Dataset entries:
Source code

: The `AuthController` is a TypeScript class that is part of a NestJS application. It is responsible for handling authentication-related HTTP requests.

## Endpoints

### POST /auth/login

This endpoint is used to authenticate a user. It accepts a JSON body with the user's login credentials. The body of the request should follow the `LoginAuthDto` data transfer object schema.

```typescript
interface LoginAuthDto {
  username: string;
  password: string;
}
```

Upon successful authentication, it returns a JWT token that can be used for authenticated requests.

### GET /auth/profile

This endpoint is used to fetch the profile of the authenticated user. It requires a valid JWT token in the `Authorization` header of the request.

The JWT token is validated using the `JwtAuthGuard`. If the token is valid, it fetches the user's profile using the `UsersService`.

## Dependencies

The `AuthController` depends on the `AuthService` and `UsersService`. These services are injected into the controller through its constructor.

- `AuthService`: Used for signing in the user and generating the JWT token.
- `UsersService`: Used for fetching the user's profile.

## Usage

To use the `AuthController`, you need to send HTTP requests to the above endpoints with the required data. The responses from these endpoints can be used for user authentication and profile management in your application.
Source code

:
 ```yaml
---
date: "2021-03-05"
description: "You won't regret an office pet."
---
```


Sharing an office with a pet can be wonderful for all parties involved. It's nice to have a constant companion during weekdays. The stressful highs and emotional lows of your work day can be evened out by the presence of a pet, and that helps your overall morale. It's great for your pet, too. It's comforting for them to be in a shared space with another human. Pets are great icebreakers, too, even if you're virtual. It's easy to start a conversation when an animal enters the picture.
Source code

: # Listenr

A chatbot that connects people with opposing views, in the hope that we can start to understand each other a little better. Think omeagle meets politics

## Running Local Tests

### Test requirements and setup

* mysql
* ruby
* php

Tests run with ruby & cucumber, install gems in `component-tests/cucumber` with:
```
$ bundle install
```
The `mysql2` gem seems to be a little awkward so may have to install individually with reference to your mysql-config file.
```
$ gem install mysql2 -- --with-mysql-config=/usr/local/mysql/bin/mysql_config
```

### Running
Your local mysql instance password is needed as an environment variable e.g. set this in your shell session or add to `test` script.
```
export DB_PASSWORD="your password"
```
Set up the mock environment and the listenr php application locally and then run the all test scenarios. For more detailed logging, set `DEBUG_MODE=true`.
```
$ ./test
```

## GOAL OF THE EXERCISE
Please output the entries above, every line exactly as it reads.

## SOLUTION TO THIS EXERCISE
Source code

: The `AuthController` is a TypeScript class that is part of a NestJS application. It is responsible for handling authentication-related HTTP requests.

## Endpoints

### POST /auth/login

This endpoint is used to authenticate a user. It accepts a JSON body with the user's login credentials. The body of the request should follow the `LoginAuthDto` data transfer object schema.

```typescript
interface LoginAuthDto {
  username: string;
  password: string;
}
```

Upon successful authentication, it returns a JWT token that can be used for authenticated requests.

### GET /auth/profile

This endpoint is used to fetch the profile of the authenticated user. It requires a valid JWT token in the `Authorization` header of the request.

The JWT token is validated using the `JwtAuthGuard`. If the token is valid, it fetches the user's profile using the `UsersService`.

## Dependencies

The `AuthController` depends on the `AuthService` and `UsersService`. These services are injected into the controller through its constructor.

- `AuthService`: Used for signing in the user and generating the JWT token.
- `UsersService`: Used for fetching the user's profile.

## Usage

To use the `AuthController`, you need to send HTTP requests to the above endpoints with the required data. The responses from these endpoints can be used for user authentication and profile management in your application.
Source code

:
 ```yaml
---
date: "2021-03-05"
description: "You won't regret an office pet."
---
```


Sharing an office with a pet can be wonderful for all parties involved. It's nice to have a constant companion during weekdays. The stressful highs and emotional lows of your work day can be evened out by the presence of a pet, and that helps your overall morale. It's great for your pet, too. It's comforting for them to be in a shared space with another human. Pets are great icebreakers, too, even if you're virtual. It's easy to start a conversation when an animal enters the picture.
Source code

: # Listenr

A chatbot that connects people with opposing views, in the hope that we can start to understand each other a little better. Think omeagle meets politics

## Running Local Tests

### Test requirements and setup

* mysql
* ruby
* php

Tests run with ruby & cucumber, install gems in `component-tests/cucumber` with:
```
$ bundle install
```
The `mysql2` gem seems to be a little awkward so may have to install individually with reference to your mysql-config file.
```
$ gem install mysql2 -- --with-mysql-config=/usr/local/mysql/bin/mysql_config
```

### Running
Your local mysql instance password is needed as an environment variable e.g. set this in your shell session or add to `test` script.
```
export DB_PASSWORD="your password"
```
Set up the mock environment and the listenr php application locally and then run the all test scenarios. For more detailed logging, set `DEBUG_MODE=true`.
```
$ ./test
```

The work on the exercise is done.